Toronto History

Initially claimed by the French in the 18th century, it was not until the American Revolution caused hordes of United Empire Loyalists (loyal to the British) to escape to Toronto that the city became an established settlement.

Known then as York, the town was exceedingly British in character, functioning as the administrative capital of English-speaking Upper Canada and becoming a thriving manufacturing centre by the 19th century. In 1834 it was renamed Toronto, a Huron Indian word meaning 'meeting place', to distinguish it from neighbouring New York.

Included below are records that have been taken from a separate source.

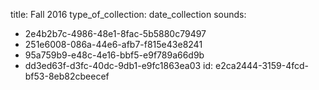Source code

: title: Fall 2016
type_of_collection: date_collection
sounds:
  - 2e4b2b7c-4986-48e1-8fac-5b5880c79497
  - 251e6008-086a-44e6-afb7-f815e43e8241
  - 95a759b9-e48c-4e16-bbf5-e9f789a66d9b
  - dd3ed63f-d3fc-40dc-9db1-e9fc1863ea03
id: e2ca2444-3159-4fcd-bf53-8eb82cbeecef
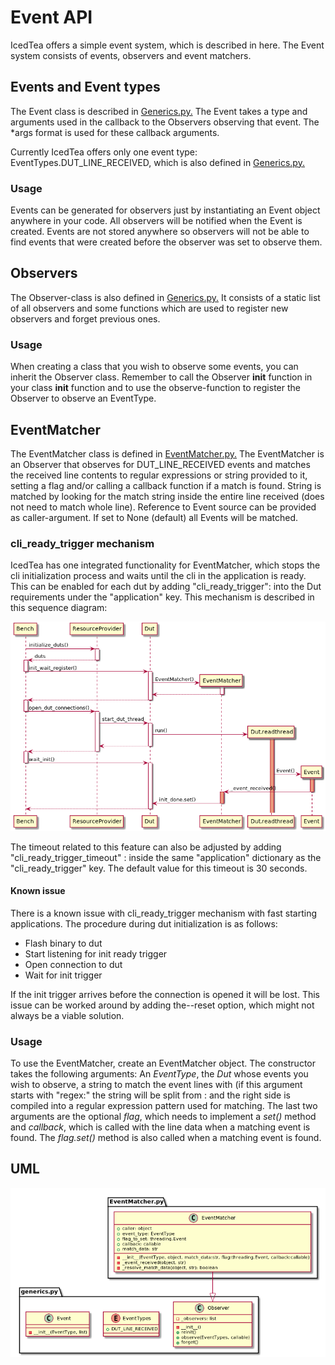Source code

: # Event API
IcedTea offers a simple event system, which is described in
here. The Event system consists of events, observers and event matchers.

## Events and Event types
The Event class is described in [Generics.py.](../icedtea_lib/Events/Generics.py)
The Event takes a type and arguments used in the callback
to the Observers observing that event.
The *args format is used for these callback arguments.

Currently IcedTea offers only one event type:
EventTypes.DUT_LINE_RECEIVED,
which is also defined in
[Generics.py.](../icedtea_lib/Events/Generics.py)

### Usage
Events can be generated for observers just by instantiating an Event
object anywhere in your code. All observers will be notified when the
Event is created. Events are not stored anywhere so observers will not
be able to find events that were created before the observer was set to
observe them.

## Observers
The Observer-class is also defined in
[Generics.py.](../icedtea_lib/Events/Generics.py)
It consists of a static list of all observers and some functions which
are used to register new observers and forget previous ones.

### Usage
When creating a class that you wish to observe some events, you can
inherit the Observer class. Remember to call the Observer __init__
function in your class __init__ function and to use the observe-function
to register the Observer to observe an EventType.

## EventMatcher
The EventMatcher class is defined in
[EventMatcher.py.](../icedtea_lib/Events/EventMatcher.py)
The EventMatcher is an Observer that observes
for DUT_LINE_RECEIVED events and matches the received line
contents to regular expressions or string provided to it,
setting a flag and/or calling a callback function if a match is found.
String is matched by looking for the match string
inside the entire line received (does not need to match whole line).
Reference to Event source can be provided as caller-argument.
If set to None (default) all Events will be matched.

### cli_ready_trigger mechanism
IcedTea has one integrated functionality for EventMatcher,
which stops the cli initialization process and
waits until the cli in the application is ready.
This can be enabled for each dut by adding
"cli_ready_trigger": <string> into the Dut requirements under
the "application" key. This mechanism is
described in this sequence diagram:

![alt-text](UML/Dut_init_wait_sequence.png)

The timeout related to this feature can also be adjusted by adding
"cli_ready_trigger_timeout" : <integer> inside the same "application"
dictionary as the "cli_ready_trigger" key. The default value for this
timeout is 30 seconds.

#### Known issue
There is a known issue with cli_ready_trigger mechanism with fast
starting applications. The procedure during dut initialization is as
follows:

- Flash binary to dut
- Start listening for init ready trigger
- Open connection to dut
- Wait for init trigger

If the init trigger arrives before the connection is opened
it will be lost. This issue can be worked around by adding the--reset
option, which might not always be a viable solution.

### Usage
To use the EventMatcher, create an EventMatcher object. The constructor
takes the following arguments:
An *EventType*, the *Dut* whose events you wish to observe,
a string to match the event lines with (if this argument
starts with "regex:" the string will be split from : and the right side
is compiled into a regular expression pattern used for matching.
The last two arguments are the optional *flag*, which needs to implement
a *set()* method and *callback*, which is called with the line data when
a matching event is found. The *flag.set()* method is also called when
a matching event is found.

## UML
![alt-text](UML/Events.png)

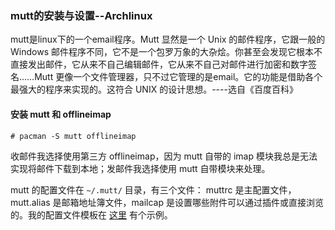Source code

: ### mutt的安装与设置--Archlinux

mutt是linux下的一个email程序。Mutt 显然是一个 Unix 的邮件程序，它跟一般的 Windows 邮件程序不同，它不是一个包罗万象的大杂烩。你甚至会发现它根本不直接发出邮件，它从来不自己编辑邮件，它从来不自己对邮件进行加密和数字签名……Mutt 更像一个文件管理器，只不过它管理的是email。它的功能是借助各个最强大的程序来实现的。这符合 UNIX 的设计思想。----选自《百度百科》

#### 安装 mutt 和 offlineimap

`# pacman -S mutt offlineimap`

收邮件我选择使用第三方 offlineimap，因为 mutt 自带的 imap 模块我总是无法实现将邮件下载到本地；发邮件我选择使用 mutt 自带模块来处理。

mutt 的配置文件在 `~/.mutt/` 目录，有三个文件： muttrc 是主配置文件，mutt.alias 是邮箱地址簿文件，mailcap 是设置哪些附件可以通过插件或直接浏览的。我的配置文件模板在 [这里][1] 有个示例。


[1]: https://github.com/windfromdesert/code/tree/master/mutt "我的 mutt 配置文件"
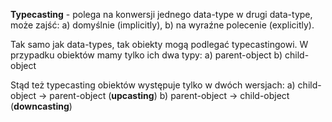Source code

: **Typecasting** - polega na konwersji jednego data-type w drugi data-type, może zajść:
    a) domyślnie (implicitly),
    b) na wyraźne polecenie (explicitly).

Tak samo jak data-types, tak obiekty mogą podlegać typecastingowi. W przypadku obiektów mamy tylko ich dwa typy:
    a) parent-object
    b) child-object

Stąd też typecasting obiektów występuje tylko w dwóch wersjach:
    a) child-object -> parent-object (**upcasting**)
    b) parent-object -> child-object (**downcasting**)


    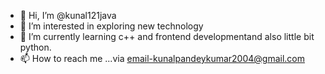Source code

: - 👋 Hi, I’m @kunal121java
- 👀 I’m interested in exploring new technology
- 🌱 I’m currently learning c++ and frontend developmentand also little bit python.
- 📫 How to reach me ...via email-kunalpandeykumar2004@gmail.com

<!---
kunal121java/kunal121java is a ✨ special ✨ repository because its `README.md` (this file) appears on your GitHub profile.
You can click the Preview link to take a look at your changes.
--->
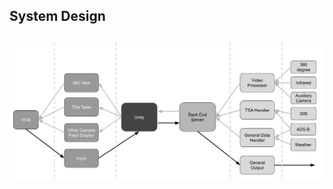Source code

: ## System Design <h2>
  ![Image1](https://github.com/BryanMThomas/VR_AirSpace_Project/blob/master/System%20Design.jpg)
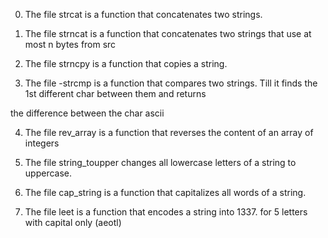 0. The file strcat is a function that concatenates two strings.

1. The file strncat is a function that concatenates two strings that use at most n bytes from src

2. The file strncpy is a function that copies a string.

3. The file -strcmp is a function that compares two strings. Till it finds the 1st different char between them and returns

the difference between the char ascii

4. The file rev_array is a function that reverses the content of an array of integers

5. The file string_toupper  changes all lowercase letters of a string to uppercase.

6. The file cap_string is a function that capitalizes all words of a string.

7. The file leet is a  function that encodes a string into 1337. for 5 letters with capital only (aeotl)

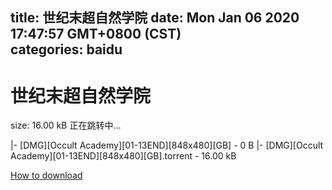 
title: 世纪末超自然学院
date: Mon Jan 06 2020 17:47:57 GMT+0800 (CST)    
categories: baidu
---

# 世纪末超自然学院
size: 16.00 kB
 正在跳转中...
 
|- [DMG][Occult Academy][01-13END][848x480][GB] - 0 B
|- [DMG][Occult Academy][01-13END][848x480][GB].torrent - 16.00 kB

[How to download](https://bpcam.bemobtrk.com/go/2ceec3aa-1ca2-46d6-b9ff-aaa5c184517c?jno=5314)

The next 100 years saw the city experience a growth explosion. Driven by a combination of immigration, high birth rates and burgeoning industry, the population increased from 30,000 in 1851 to over a million by the 1950s. Even when the Great Toronto Fire of 1904 decimated a huge area of downtown, the Torontonians simply rolled up their sleeves, rebuilt and continued to prosper.

As it continued to grow, the city began to develop an impressive reputation for industry and commerce. A railway arrived, linking Toronto to the Upper Great Lakes, and lenient laws led to the distillation industry expanding until Toronto became the largest centre of alcohol distillation in North America.

Despite this licentiousness, the Toronto of the 19th and early 20th centuries was a law-abiding city, where rules were made and rarely broken and where the overriding concern was making money. As such, Toronto gained a reputation as a conservative, boring enclave of Protestantism - a reputation that still dogs it to some extent today.

Towards the end of the 1950s, a surge in immigrant arrivals infused Toronto with new foods, new languages and, most importantly, new attitudes. Italians, Portuguese and Eastern Europeans arrived first, followed by immigrants from the Caribbean, Asia and India. They settled into what would become the city's great ethnic neighbourhoods - Greektown, Little Italy and Chinatown.

Today, Toronto is the hub of the nation's commercial, financial, industrial, and cultural life, and is the capital of the Province of Ontario.

Did you know?
• In December 1944, a whopping 52cm (20.5 inches) of snow fell in Toronto in just 24 hours.
• Marilyn Bell was the first person to swim across Lake Ontario in 1954.
• When the CN Tower opened in 1976, it was the world’s tallest freestanding structure.